You're a good old fellow, Will. I'll drink your health, old boy, and farewell to—"

"No, no; two glasses are enough," Dobbin interrupted him. "Here, take away the liqueurs, John. Have some cayenne-pepper with your fowl. Make haste though, for it is time we were there."

It was about half-an-hour from twelve when this brief meeting and colloquy took place between the two captains. A coach, into which Captain Osborne's servant put his master's desk and dressing-case, had been in waiting for some time; and into this the two gentlemen hurried under an umbrella, and the valet mounted on the box, cursing the rain and the dampness of the coachman who was steaming beside him. "We shall find a better trap than this at the church-door," says he; "that's a comfort." And the carriage drove on, taking the road down Piccadilly, where Apsley House and St. George's Hospital wore red jackets still; where there were oil-lamps; where Achilles was not yet born; nor the Pimlico arch raised; nor the hideous equestrian monster which pervades it and the neighbourhood;—and so they drove down by Brompton to a certain chapel near the Fulham road there.

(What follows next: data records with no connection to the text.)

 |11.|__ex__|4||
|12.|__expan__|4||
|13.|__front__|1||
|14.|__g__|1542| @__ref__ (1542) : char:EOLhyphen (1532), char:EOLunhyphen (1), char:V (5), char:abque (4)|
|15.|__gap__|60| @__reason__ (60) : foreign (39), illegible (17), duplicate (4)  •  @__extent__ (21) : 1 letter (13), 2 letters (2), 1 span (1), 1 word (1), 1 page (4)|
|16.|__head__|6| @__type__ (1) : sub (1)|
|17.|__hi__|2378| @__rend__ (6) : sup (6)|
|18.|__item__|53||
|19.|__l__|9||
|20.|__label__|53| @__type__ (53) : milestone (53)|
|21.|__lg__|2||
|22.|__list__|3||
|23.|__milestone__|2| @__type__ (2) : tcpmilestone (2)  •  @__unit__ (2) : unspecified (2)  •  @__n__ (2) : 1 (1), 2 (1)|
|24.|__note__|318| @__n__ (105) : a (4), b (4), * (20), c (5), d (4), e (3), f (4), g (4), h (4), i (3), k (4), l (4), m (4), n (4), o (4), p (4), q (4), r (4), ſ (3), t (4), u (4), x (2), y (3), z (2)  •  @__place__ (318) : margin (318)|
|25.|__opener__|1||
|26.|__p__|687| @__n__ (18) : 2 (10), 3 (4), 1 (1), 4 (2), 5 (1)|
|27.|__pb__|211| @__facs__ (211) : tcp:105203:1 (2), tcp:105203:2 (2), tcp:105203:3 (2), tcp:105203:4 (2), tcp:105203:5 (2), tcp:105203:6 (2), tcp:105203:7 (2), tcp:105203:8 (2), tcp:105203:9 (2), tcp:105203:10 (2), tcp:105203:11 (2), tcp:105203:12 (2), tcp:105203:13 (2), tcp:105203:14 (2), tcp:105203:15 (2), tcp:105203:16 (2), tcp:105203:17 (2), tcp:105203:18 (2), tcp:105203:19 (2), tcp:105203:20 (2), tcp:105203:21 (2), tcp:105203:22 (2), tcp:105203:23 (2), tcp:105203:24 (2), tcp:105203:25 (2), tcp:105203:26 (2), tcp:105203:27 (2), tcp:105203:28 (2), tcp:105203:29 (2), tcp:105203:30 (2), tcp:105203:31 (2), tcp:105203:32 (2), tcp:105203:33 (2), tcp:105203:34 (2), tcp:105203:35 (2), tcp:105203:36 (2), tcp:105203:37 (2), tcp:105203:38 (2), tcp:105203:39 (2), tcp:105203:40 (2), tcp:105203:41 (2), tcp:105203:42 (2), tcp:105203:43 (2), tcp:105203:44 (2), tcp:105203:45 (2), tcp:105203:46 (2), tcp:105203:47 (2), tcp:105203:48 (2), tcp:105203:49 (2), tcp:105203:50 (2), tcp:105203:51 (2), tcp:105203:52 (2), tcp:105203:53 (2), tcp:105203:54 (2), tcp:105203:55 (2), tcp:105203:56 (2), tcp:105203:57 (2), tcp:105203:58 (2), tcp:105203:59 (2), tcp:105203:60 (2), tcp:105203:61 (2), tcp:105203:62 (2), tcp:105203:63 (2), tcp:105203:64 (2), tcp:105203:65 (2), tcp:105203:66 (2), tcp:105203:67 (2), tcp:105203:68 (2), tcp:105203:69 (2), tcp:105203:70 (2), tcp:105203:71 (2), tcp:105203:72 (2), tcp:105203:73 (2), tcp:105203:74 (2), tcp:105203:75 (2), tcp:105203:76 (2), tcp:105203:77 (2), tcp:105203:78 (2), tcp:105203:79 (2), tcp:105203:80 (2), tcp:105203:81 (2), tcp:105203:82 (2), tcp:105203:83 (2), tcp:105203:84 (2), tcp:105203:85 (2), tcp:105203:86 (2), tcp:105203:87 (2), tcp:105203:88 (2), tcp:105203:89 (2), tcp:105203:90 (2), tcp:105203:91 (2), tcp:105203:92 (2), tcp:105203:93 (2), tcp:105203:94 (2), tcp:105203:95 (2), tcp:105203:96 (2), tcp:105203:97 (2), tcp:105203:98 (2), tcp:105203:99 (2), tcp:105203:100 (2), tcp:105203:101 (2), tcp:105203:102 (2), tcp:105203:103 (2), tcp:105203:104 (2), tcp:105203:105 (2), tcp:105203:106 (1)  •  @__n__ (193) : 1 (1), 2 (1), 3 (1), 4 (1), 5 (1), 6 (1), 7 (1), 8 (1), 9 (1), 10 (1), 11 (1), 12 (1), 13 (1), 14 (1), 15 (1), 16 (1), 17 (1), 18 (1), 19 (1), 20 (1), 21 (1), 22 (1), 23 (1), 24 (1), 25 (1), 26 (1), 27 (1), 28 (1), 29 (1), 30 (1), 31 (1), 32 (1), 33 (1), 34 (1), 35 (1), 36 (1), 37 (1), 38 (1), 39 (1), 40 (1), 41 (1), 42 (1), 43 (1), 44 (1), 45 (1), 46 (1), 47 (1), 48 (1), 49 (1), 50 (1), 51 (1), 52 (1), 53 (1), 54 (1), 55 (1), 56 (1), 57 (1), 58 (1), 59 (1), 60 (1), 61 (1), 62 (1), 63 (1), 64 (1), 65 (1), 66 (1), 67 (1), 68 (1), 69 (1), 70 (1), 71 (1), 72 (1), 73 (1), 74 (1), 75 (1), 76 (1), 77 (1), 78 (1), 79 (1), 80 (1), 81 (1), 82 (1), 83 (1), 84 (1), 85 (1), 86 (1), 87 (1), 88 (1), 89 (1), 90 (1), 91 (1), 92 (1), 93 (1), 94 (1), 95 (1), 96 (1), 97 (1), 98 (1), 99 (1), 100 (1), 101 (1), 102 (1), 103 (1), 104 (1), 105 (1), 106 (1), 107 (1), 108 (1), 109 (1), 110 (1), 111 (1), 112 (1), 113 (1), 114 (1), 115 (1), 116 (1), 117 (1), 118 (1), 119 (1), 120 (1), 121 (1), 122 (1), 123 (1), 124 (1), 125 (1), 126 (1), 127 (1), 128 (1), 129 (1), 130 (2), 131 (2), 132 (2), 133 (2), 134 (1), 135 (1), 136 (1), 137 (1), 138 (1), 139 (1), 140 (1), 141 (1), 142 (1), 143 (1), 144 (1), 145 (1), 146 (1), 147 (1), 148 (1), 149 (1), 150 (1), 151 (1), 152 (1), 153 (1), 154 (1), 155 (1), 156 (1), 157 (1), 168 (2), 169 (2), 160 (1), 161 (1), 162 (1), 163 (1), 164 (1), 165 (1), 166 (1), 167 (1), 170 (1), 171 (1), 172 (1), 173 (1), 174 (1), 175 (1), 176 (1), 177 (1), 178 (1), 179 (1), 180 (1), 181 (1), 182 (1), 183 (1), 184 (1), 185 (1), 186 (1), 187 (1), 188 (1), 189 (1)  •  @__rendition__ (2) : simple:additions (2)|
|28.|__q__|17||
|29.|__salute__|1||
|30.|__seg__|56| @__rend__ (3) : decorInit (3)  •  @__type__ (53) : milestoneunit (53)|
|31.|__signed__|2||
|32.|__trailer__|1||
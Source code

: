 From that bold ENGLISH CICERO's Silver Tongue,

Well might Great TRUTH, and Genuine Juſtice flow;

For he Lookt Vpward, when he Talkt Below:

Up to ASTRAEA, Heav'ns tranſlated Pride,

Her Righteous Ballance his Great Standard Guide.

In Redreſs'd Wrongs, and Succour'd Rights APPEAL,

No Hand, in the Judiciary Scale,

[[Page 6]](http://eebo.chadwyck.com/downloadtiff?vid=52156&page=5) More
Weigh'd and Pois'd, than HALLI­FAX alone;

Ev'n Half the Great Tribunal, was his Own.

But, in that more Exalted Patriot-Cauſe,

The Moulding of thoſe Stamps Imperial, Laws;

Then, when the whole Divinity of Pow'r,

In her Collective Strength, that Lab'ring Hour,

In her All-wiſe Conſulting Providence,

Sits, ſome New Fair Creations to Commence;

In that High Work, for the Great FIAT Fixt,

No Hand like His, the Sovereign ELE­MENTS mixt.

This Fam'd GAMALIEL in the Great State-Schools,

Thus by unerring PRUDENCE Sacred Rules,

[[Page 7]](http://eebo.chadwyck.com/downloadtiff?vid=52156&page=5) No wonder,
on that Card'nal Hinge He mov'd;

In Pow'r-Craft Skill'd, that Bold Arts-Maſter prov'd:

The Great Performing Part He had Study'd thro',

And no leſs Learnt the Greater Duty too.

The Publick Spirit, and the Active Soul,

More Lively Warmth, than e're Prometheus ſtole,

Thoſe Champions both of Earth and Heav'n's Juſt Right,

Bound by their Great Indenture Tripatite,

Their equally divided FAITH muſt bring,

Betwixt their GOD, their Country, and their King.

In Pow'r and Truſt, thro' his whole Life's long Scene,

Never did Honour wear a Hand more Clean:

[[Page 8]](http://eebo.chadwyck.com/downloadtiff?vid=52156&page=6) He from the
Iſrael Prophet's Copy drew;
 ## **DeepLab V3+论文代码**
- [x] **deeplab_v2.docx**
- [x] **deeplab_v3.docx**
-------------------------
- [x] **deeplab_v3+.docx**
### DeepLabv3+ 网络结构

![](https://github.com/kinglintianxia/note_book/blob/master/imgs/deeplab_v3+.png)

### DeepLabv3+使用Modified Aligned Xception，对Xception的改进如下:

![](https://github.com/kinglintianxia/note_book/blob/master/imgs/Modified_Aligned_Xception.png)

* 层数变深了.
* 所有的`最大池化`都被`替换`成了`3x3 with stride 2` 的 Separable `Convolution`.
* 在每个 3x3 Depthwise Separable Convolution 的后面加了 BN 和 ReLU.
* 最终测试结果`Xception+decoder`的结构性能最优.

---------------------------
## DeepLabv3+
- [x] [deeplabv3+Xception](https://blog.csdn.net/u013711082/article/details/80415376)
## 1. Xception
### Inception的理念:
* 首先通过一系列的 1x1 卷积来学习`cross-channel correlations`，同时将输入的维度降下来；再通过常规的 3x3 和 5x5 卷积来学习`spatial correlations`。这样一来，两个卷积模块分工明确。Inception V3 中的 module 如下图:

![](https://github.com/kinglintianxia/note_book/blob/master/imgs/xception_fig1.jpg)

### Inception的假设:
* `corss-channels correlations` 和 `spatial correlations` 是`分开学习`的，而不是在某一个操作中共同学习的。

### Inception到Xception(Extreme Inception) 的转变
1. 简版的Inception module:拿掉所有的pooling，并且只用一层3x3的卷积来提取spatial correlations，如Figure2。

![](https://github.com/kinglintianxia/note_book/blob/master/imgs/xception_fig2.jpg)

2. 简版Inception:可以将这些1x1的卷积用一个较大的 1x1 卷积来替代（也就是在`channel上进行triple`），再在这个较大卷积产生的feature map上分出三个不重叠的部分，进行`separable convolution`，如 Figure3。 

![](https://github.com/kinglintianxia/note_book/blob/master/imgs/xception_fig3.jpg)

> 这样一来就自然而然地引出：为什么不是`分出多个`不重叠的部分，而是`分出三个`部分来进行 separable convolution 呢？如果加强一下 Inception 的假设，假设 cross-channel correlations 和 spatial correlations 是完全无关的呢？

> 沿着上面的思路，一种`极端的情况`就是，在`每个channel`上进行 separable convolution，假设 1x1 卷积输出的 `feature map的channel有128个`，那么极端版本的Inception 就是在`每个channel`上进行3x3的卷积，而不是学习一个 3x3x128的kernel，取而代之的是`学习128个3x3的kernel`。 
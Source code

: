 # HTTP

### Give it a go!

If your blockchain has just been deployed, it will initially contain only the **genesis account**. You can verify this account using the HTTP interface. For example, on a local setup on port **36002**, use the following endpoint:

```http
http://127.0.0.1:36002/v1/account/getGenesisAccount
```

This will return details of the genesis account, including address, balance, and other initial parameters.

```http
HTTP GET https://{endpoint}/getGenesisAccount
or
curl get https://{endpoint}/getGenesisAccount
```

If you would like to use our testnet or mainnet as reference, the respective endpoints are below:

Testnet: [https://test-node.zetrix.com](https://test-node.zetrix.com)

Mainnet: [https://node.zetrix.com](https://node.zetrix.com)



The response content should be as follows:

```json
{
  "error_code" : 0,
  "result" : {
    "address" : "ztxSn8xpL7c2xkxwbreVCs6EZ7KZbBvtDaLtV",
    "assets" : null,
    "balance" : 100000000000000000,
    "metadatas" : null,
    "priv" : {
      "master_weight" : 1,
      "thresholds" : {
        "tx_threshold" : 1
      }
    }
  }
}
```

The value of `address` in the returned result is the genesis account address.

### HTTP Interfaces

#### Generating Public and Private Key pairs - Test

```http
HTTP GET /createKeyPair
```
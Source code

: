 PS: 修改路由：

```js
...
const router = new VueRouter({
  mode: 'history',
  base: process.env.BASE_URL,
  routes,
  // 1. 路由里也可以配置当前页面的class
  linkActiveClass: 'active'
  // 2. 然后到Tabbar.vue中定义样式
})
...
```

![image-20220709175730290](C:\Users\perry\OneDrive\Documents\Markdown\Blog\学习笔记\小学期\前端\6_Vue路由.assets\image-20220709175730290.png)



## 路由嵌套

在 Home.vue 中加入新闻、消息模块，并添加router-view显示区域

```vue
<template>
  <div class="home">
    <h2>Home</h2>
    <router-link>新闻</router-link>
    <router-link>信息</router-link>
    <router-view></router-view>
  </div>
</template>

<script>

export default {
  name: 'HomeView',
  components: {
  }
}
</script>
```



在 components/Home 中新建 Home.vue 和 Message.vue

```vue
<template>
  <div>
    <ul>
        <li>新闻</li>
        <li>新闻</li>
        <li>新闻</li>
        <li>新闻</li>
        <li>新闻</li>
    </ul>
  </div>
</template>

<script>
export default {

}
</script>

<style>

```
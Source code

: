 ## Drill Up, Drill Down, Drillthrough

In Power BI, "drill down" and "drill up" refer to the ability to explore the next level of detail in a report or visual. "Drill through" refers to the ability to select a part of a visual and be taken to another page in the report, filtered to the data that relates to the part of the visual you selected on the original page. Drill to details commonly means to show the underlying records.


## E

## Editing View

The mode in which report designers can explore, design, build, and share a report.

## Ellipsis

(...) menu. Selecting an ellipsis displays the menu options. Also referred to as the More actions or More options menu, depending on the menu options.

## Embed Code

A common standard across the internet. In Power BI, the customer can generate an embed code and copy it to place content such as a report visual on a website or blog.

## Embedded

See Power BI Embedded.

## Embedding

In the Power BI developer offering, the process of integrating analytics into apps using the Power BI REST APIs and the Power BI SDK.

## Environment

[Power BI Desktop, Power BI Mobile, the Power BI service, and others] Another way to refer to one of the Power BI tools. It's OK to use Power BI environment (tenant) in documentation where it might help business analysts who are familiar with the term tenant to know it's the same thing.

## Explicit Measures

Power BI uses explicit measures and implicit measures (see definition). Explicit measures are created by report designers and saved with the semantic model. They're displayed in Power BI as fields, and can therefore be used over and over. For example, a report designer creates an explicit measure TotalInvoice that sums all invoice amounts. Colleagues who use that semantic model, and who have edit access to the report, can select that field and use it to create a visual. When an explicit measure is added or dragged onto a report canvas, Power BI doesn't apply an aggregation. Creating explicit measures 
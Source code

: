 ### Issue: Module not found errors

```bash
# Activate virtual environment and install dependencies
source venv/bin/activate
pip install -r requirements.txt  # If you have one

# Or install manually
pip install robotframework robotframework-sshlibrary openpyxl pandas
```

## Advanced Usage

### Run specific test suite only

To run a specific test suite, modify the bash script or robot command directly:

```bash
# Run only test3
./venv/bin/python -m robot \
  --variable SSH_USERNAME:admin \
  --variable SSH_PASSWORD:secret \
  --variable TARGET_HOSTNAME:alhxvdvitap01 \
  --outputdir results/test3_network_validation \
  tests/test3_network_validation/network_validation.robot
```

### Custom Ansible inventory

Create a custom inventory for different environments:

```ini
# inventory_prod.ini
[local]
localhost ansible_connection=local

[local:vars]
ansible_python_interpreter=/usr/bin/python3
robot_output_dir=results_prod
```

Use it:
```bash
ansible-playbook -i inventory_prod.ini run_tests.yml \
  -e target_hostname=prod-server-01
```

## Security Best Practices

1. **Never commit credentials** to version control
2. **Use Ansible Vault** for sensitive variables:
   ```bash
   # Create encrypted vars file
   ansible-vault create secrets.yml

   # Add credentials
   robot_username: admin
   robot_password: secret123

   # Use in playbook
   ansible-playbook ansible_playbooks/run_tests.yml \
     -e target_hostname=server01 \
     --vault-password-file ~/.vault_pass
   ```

A chariot was in waiting with four horses; likewise a coach of the kind called glass coaches. Only a very few idlers were collected on account of the dismal dismal rain.

"Hang it!" said George, "I said only a pair."

"My master would have four," said Mr. Joseph Sedley's servant, who was in waiting; and he and Mr. Osborne's man agreed as they followed George and William into the church, that it was a "reg'lar shabby turn hout; and with scarce so much as a breakfast or a wedding faviour."

"Here you are," said our old friend, Jos Sedley, coming forward.